▶ _EXERCISE GOAL_
Word for word, restate each entry that appears below.

▶ _RECORD EXCERPTS_
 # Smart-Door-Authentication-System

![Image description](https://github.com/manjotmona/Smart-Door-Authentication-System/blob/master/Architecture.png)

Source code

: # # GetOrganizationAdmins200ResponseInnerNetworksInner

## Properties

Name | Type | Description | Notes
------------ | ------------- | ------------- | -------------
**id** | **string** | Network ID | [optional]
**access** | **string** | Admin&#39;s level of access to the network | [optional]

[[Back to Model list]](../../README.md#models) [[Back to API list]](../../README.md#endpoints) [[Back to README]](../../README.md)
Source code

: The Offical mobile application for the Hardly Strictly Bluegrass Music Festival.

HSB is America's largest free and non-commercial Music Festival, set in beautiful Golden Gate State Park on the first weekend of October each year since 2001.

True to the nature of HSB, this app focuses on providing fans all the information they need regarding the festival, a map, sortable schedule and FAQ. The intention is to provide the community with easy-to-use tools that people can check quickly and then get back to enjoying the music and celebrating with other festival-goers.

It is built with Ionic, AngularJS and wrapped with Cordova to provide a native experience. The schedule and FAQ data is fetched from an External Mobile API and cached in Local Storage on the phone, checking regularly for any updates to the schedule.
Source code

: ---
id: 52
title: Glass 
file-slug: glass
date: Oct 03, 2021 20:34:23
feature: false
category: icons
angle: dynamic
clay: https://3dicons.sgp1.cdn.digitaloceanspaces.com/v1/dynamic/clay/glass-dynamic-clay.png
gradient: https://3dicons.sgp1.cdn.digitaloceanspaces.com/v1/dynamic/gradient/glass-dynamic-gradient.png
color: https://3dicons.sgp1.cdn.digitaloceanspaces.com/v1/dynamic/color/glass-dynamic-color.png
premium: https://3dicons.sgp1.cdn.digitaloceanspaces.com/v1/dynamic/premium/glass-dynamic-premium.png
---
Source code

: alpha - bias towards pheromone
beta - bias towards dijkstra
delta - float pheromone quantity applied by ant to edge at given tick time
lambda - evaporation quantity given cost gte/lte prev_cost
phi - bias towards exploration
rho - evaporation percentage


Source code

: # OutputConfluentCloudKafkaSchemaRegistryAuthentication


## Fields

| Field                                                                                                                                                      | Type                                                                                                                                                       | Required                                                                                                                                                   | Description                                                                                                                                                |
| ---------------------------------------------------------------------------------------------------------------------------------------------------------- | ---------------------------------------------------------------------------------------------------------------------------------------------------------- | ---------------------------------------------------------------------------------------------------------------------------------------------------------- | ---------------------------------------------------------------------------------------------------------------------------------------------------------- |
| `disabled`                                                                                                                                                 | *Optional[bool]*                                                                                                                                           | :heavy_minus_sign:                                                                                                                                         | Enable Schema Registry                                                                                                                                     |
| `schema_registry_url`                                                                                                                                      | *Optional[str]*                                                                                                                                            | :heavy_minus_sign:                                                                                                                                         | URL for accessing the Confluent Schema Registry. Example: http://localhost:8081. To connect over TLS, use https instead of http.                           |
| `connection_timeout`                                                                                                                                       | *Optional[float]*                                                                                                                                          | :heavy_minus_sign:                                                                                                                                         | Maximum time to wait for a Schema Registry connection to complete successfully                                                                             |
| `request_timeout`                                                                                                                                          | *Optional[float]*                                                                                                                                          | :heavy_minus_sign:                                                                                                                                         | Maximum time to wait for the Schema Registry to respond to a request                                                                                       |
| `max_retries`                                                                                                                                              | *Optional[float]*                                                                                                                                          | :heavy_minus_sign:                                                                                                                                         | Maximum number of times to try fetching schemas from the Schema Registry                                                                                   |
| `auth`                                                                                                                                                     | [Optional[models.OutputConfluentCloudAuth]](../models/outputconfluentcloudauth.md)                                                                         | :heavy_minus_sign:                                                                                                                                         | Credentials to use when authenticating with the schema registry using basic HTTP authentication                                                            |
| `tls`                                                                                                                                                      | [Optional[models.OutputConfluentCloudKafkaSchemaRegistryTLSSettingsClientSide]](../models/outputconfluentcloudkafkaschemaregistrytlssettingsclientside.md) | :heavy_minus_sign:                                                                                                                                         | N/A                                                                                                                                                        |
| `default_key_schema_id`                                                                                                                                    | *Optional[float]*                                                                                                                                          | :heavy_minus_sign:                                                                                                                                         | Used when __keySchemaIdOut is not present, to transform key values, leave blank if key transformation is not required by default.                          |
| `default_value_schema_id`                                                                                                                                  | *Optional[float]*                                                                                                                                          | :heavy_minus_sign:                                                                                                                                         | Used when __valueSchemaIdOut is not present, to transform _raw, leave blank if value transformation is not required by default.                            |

▶ _OUTPUT OF THE TASK_
 # Smart-Door-Authentication-System

![Image description](https://github.com/manjotmona/Smart-Door-Authentication-System/blob/master/Architecture.png)

Source code

: # # GetOrganizationAdmins200ResponseInnerNetworksInner

## Properties

Name | Type | Description | Notes
------------ | ------------- | ------------- | -------------
**id** | **string** | Network ID | [optional]
**access** | **string** | Admin&#39;s level of access to the network | [optional]

[[Back to Model list]](../../README.md#models) [[Back to API list]](../../README.md#endpoints) [[Back to README]](../../README.md)
Source code

: The Offical mobile application for the Hardly Strictly Bluegrass Music Festival.

HSB is America's largest free and non-commercial Music Festival, set in beautiful Golden Gate State Park on the first weekend of October each year since 2001.

True to the nature of HSB, this app focuses on providing fans all the information they need regarding the festival, a map, sortable schedule and FAQ. The intention is to provide the community with easy-to-use tools that people can check quickly and then get back to enjoying the music and celebrating with other festival-goers.

It is built with Ionic, AngularJS and wrapped with Cordova to provide a native experience. The schedule and FAQ data is fetched from an External Mobile API and cached in Local Storage on the phone, checking regularly for any updates to the schedule.
Source code

: ---
id: 52
title: Glass 
file-slug: glass
date: Oct 03, 2021 20:34:23
feature: false
category: icons
angle: dynamic
clay: https://3dicons.sgp1.cdn.digitaloceanspaces.com/v1/dynamic/clay/glass-dynamic-clay.png
gradient: https://3dicons.sgp1.cdn.digitaloceanspaces.com/v1/dynamic/gradient/glass-dynamic-gradient.png
color: https://3dicons.sgp1.cdn.digitaloceanspaces.com/v1/dynamic/color/glass-dynamic-color.png
premium: https://3dicons.sgp1.cdn.digitaloceanspaces.com/v1/dynamic/premium/glass-dynamic-premium.png
---
Source code

: alpha - bias towards pheromone
beta - bias towards dijkstra
delta - float pheromone quantity applied by ant to edge at given tick time
lambda - evaporation quantity given cost gte/lte prev_cost
phi - bias towards exploration
rho - evaporation percentage


Source code

: # OutputConfluentCloudKafkaSchemaRegistryAuthentication


## Fields

| Field                                                                                                                                                      | Type                                                                                                                                                       | Required                                                                                                                                                   | Description                                                                                                                                                |
| ---------------------------------------------------------------------------------------------------------------------------------------------------------- | ---------------------------------------------------------------------------------------------------------------------------------------------------------- | ---------------------------------------------------------------------------------------------------------------------------------------------------------- | ---------------------------------------------------------------------------------------------------------------------------------------------------------- |
| `disabled`                                                                                                                                                 | *Optional[bool]*                                                                                                                                           | :heavy_minus_sign:                                                                                                                                         | Enable Schema Registry                                                                                                                                     |
| `schema_registry_url`                                                                                                                                      | *Optional[str]*                                                                                                                                            | :heavy_minus_sign:                                                                                                                                         | URL for accessing the Confluent Schema Registry. Example: http://localhost:8081. To connect over TLS, use https instead of http.                           |
| `connection_timeout`                                                                                                                                       | *Optional[float]*                                                                                                                                          | :heavy_minus_sign:                                                                                                                                         | Maximum time to wait for a Schema Registry connection to complete successfully                                                                             |
| `request_timeout`                                                                                                                                          | *Optional[float]*                                                                                                                                          | :heavy_minus_sign:                                                                                                                                         | Maximum time to wait for the Schema Registry to respond to a request                                                                                       |
| `max_retries`                                                                                                                                              | *Optional[float]*                                                                                                                                          | :heavy_minus_sign:                                                                                                                                         | Maximum number of times to try fetching schemas from the Schema Registry                                                                                   |
| `auth`                                                                                                                                                     | [Optional[models.OutputConfluentCloudAuth]](../models/outputconfluentcloudauth.md)                                                                         | :heavy_minus_sign:                                                                                                                                         | Credentials to use when authenticating with the schema registry using basic HTTP authentication                                                            |
| `tls`                                                                                                                                                      | [Optional[models.OutputConfluentCloudKafkaSchemaRegistryTLSSettingsClientSide]](../models/outputconfluentcloudkafkaschemaregistrytlssettingsclientside.md) | :heavy_minus_sign:                                                                                                                                         | N/A                                                                                                                                                        |
| `default_key_schema_id`                                                                                                                                    | *Optional[float]*                                                                                                                                          | :heavy_minus_sign:                                                                                                                                         | Used when __keySchemaIdOut is not present, to transform key values, leave blank if key transformation is not required by default.                          |
| `default_value_schema_id`                                                                                                                                  | *Optional[float]*                                                                                                                                          | :heavy_minus_sign:                                                                                                                                         | Used when __valueSchemaIdOut is not present, to transform _raw, leave blank if value transformation is not required by default.                            |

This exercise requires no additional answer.